Each step forward was measured,
hesitant,
a body as function,
not as home.
Now, HRT has carved paths
where there were once walls,
bridged gaps I thought eternal.
My mind—
a garden waking to spring.
My body—
an instrument tuning itself,
finding its voice
in the hum of life.
I remember the train,
rolling between Vienna and Budapest,
how the Austrian countryside sang
in impossibly vivid tones,
gold-green fields alive
in their own illumination.
And then,
the border—
no announcement, no fanfare.
Only the colour fading
to a memory
of what it meant to see.
This is how I lived,
moving between worlds,
knowing always
where I belonged
but finding myself caught
on the edge of exile.
But now, the colour stays.
HRT paints everything with light,
not as a gift,
but as a reclamation.
Trans is the destination.
Not the barren borderlands
of “almost”
or “in between,”
but the place where the light settles,
vivid and unrelenting.
My body is no longer
an awkward conveyance,
but a home
whose doors have opened,
whose walls
welcome the sunlight.
The world outside
still clings to its greyscale,
its binaries and lines.
But I,
an expat of those rigid lands,
have found my colours again.
I wear them on my skin,
in my voice,
in the air I draw into lungs
that now breathe with ease.
Here, the light stays on.
Here, there is no border
to cross back.
The destination was never elsewhere—
it was always within me,
waiting for the switch to flip.
Final thoughts …
Being so far removed from the statistical “mean”—as a trans, autistic person navigating platforms designed for the neurotypical, cishetero majority—creates an online experience that can feel isolating and exhausting. The algorithms, geared toward the largest, loudest groups, rarely prioritise content that resonates with me or acknowledges my existence beyond stereotypes or erasure. It’s a constant search for connection amidst a sea of noise, one that often leaves me feeling unseen. And yet, I’ve managed to find a few meaningful connections, friends who make the online experience worthwhile. These relationships are what keep me coming back, even when the broader platform feels fundamentally unwelcoming.
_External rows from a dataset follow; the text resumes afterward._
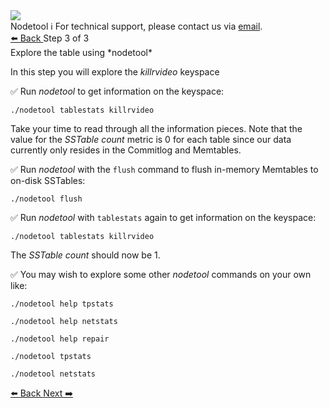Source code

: <!-- TOP -->
<div class="top">
  <img class="scenario-academy-logo" src="https://datastax-academy.github.io/katapod-shared-assets/images/ds-academy-2023.svg" />
  <div class="scenario-title-section">
    <span class="scenario-title">Nodetool</span>
    <span class="scenario-subtitle">ℹ️ For technical support, please contact us via <a href="mailto:academy@datastax.com">email</a>.</span>
  </div>
</div>

<!-- NAVIGATION -->
<div id="navigation-top" class="navigation-top">
 <a href='command:katapod.loadPage?[{"step":"step2"}]'
   class="btn btn-dark navigation-bottom-left">⬅️ Back
 </a>
<span class="step-count"> Step 3 of 3</span>
</div>

<!-- CONTENT -->

<div class="step-title">Explore the table using *nodetool*</div>

In this step you will explore the *killrvideo* keyspace

✅ Run *nodetool* to get information on the keyspace:
```
./nodetool tablestats killrvideo
```
Take your time to read through all the information pieces. Note that the value for the *SSTable count* metric is 0 for each table since our data currently only resides in the Commitlog and Memtables.

✅ Run *nodetool* with the `flush` command to flush in-memory Memtables to on-disk SSTables:
```
./nodetool flush
```
✅ Run *nodetool* with `tablestats` again to get information on the keyspace:
```
./nodetool tablestats killrvideo
```
The *SSTable count* should now be 1.

✅ You may wish to explore some other *nodetool* commands on your own like:

`./nodetool help tpstats`

`./nodetool help netstats`

`./nodetool help repair`

`./nodetool tpstats`

`./nodetool netstats` 



<!-- NAVIGATION -->
<div id="navigation-bottom" class="navigation-bottom">
  <a href='command:katapod.loadPage?[{"step":"step2"}]'
   class="btn btn-dark navigation-bottom-left">⬅️ Back
 </a>
   <a href='command:katapod.loadPage?[{"step":"step4"}]' 
    class="btn btn-dark navigation-top-right">Next ➡️
  </a>
</div>

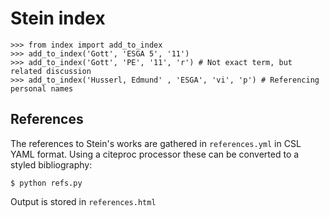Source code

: ﻿# Stein index

```pycon
>>> from index import add_to_index
>>> add_to_index('Gott', 'ESGA 5', '11')
>>> add_to_index('Gott', 'PE', '11', 'r') # Not exact term, but related discussion
>>> add_to_index('Husserl, Edmund' , 'ESGA', 'vi', 'p') # Referencing personal names
```

## References

The references to Stein's works are gathered in `references.yml` in CSL YAML format. Using a citeproc processor these can be converted to a styled bibliography:

```shell
$ python refs.py
```

Output is stored in `references.html`
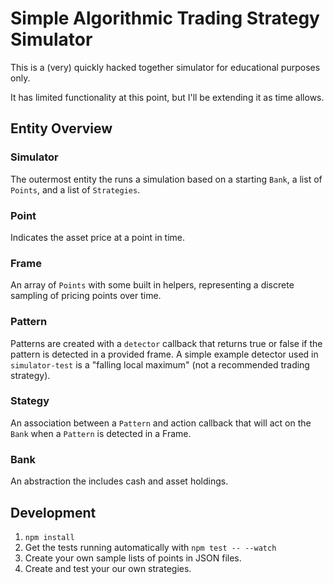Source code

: # Simple Algorithmic Trading Strategy Simulator

This is a (very) quickly hacked together simulator for educational purposes only.

It has limited functionality at this point, but I'll be extending it as time allows.

## Entity Overview

### Simulator 
The outermost entity the runs a simulation based on a starting `Bank`, a list of `Points`, and a list of `Strategies`.

### Point
Indicates the asset price at a point in time.
 
### Frame
An array of `Points` with some built in helpers, representing a discrete sampling of pricing points over time.

### Pattern
Patterns are created with a `detector` callback that returns true or false if the pattern is detected in a provided frame. A simple example detector used in `simulator-test` is a "falling local maximum" (not a recommended trading strategy).

### Stategy
An association between a `Pattern` and action callback that will act on the `Bank` when a `Pattern` is detected in a Frame.

### Bank
An abstraction the includes cash and asset holdings.

## Development

1. `npm install`
2. Get the tests running automatically with 
```npm test -- --watch```
3. Create your own sample lists of points in JSON files.
4. Create and test your our own strategies.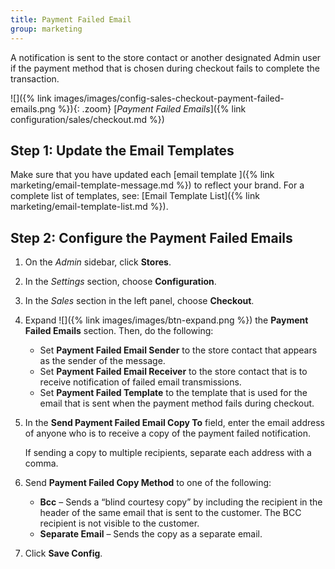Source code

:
 ```yaml
---
title: Payment Failed Email
group: marketing
---
```


A notification is sent to the store contact or another designated Admin user if the payment method that is chosen during checkout fails to complete the transaction.

![]({% link images/images/config-sales-checkout-payment-failed-emails.png %}){: .zoom}
[_Payment Failed Emails_]({% link configuration/sales/checkout.md %})

## Step 1: Update the Email Templates

Make sure that you have updated each [email template ]({% link marketing/email-template-message.md %}) to reflect your brand. For a complete list of templates, see: [Email Template List]({% link marketing/email-template-list.md %}).

## Step 2: Configure the Payment Failed Emails

1. On the _Admin_ sidebar, click **Stores**.

1. In the _Settings_ section, choose **Configuration**.

1. In the _Sales_ section in the left panel, choose **Checkout**.

1. Expand ![]({% link images/images/btn-expand.png %}) the **Payment Failed Emails** section. Then, do the following:

    - Set **Payment Failed Email Sender** to the store contact that appears as the sender of the message.
    - Set **Payment Failed Email Receiver** to the store contact that is to receive notification of failed email transmissions.
    - Set **Payment Failed Template** to the template that is used for the email that is sent when the payment method fails during checkout.

1. In the **Send Payment Failed Email Copy To** field, enter the email address of anyone who is to receive a copy of the payment failed notification.

    If sending a copy to multiple recipients, separate each address with a comma.

1. Send **Payment Failed Copy Method** to one of the following:

    - **Bcc** – Sends a “blind courtesy copy” by including the recipient in the header of the same email that is sent to the customer. The BCC recipient is not visible to the customer.
    - **Separate Email** – Sends the copy as a separate email.

1. Click **Save Config**.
The looming threat of TikTok’s demise feels like another blow to those of us who’ve worked hard to carve out spaces where we can belong. For many, TikTok has been a platform that disrupted the usual dynamics, offering a place where marginalised voices could flourish and narratives beyond the binary could thrive. Its possible collapse feels less like the loss of an app and more like the loss of a rare refuge, a space where people like me could connect, share, and find some semblance of community.
Meanwhile, the shifts on Meta’s platforms in response to political pressure / desires—removing content moderation and fostering environments rife with harm—have only amplified the toxic dynamics that drive so many of us away. The active targeting of marginalised communities, paired with a lack of accountability, has made those platforms unbearable for many. I’ve seen friends and advocates urging us to leave, to abandon spaces that don’t care for us and find new homes elsewhere. But the thought of starting over is terrifying. The labour of building a friend group from scratch, of learning a new platform’s quirks and algorithms, feels overwhelming. It’s not just the mechanics of moving; it’s the fear of losing what little connection I’ve fought to maintain.
The challenge for those of us so far from the mean is that every new platform means starting again, hoping to find enough people who share our wavelength to make the experience meaningful. The emotional toll of repeatedly rebuilding is immense, especially when each step feels precarious, as though the rug might be pulled out from under us again. It’s not just about finding a platform that works—it’s about finding a place that sees us, values us, and allows us to connect without erasure or harm.
Yes it’s hard to rebuild and move all of the friend connections one has made over the years into a new social media platform. Perhaps the social media platforms could build in a “migrate friends” feature to automate the process and provide the friends a consent form where they could opt in or opt out.